There will be none of that with Amuneke, although that is not to cast him as a joyless, draconian drill sergeant. A fan of pop music and dancing, there is definitely a lighter side to him, even though he leaves no doubt as to what comes first: the result.

Seek ye first the team and its ends, and the fun shall be added unto you.

As one would expect from a player who played at Barcelona in the 90s, the 1994 African Player of the Year imbibed quite a bit of the Dutch influence, and it is on that that his tactical approach is modelled. He is, however, more Louis Van Gaal than Johan Cruyff – he did not, after all, play under the latter – which means his football is a lot more mechanized, even while keeping to the same principles overall.

This means a 4-3-3/4-2-1-3 as the favoured shape, but more of a man-oriented marking scheme in midfield. The emphasis is on adequate occupation of the pitch to create passing angles and open up space, and only then individual expression within that strict framework. At its best, it is sophisticated in its simplicity.

At its worst, however, it can be worryingly risk-averse. There is, however, nothing of the shrinking violet about Amuneke's willingness to test himself in various capacities.

In that sense, some of Van Gaal's obstinate belief in his own ability seems to have percolated into his former player: there have been as many setbacks as there have been successes (most notably in his short-lived, eight-match stint in charge of Al Khartoum SC) but the former Nigeria under-17 and under-20 boss continues to back himself and his convictions.

It can verge on the suicidal. When his under-20 side, holding a slim 2-1 lead from the away leg of their African qualifier against Sudan in 2016, were faced with a torrential downpour and a waterlogged pitch in the return leg at home, he insisted the team persist with their stylized passing game.

It backfired spectacularly in a 4-3 reverse, as Sudan's more direct style won over in the conditions.

This sort of idealism is admirable, but one wonders how it would translate to a higher pressure job. He has a great capacity for introspection though, and that ought to serve him well in doses going forward.

It will be key too, if he is to fulfil a destiny that seems increasingly inevitable. There has been a previous Super Eagles manager who arrived at the post by way of a spell in charge of the national cadet team and international coaching stints abroad: the late Stephen Keshi.

Keshi's exploits with Togo, qualifying the tiny West African nation for the World Cup for the first (and only) time in 2006, made the Nigerian football administration sit up and take notice.

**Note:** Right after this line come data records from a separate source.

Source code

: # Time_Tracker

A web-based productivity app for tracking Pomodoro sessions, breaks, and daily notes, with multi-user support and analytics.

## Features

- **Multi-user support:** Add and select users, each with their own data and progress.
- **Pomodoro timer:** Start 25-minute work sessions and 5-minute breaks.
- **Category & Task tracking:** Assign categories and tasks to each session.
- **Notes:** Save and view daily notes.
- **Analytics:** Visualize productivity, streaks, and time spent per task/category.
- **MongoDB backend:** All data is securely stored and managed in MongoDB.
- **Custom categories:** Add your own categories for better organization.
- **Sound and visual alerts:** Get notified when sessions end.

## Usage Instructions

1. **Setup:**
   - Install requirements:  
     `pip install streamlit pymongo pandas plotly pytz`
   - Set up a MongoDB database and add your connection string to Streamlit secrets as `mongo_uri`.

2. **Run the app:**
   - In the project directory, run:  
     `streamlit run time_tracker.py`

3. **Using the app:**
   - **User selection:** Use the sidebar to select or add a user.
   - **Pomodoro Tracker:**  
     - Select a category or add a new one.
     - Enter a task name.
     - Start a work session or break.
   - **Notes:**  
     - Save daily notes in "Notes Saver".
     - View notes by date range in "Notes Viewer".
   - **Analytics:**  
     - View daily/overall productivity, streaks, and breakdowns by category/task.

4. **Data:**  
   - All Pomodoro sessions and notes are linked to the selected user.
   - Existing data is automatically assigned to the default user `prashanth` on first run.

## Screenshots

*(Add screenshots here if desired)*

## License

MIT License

It would not be wise to make that the benchmark, granted; Tanzania have a much longer way to go before the thought of such a feat can even be entertained. That said, were Amuneke to take the Taifa Stars to only their second appearance at the Cup of Nations next year, it would doubtless count as a monumental triumph.

While he was unveiled to much fanfare, and has been asked to play a consulting/supervisory role over the entire national set-up, it is instructive his contract only runs for two years. With an Afcon qualifying group featuring Cape Verde and Lesotho, clearly there is an expectation that he should, at the very least, finish in the runner-up spot for the first-ever 24-nation Afcon.

His longevity in the position could well hinge on it, as could approbation back home and a future in charge of the Super Eagles.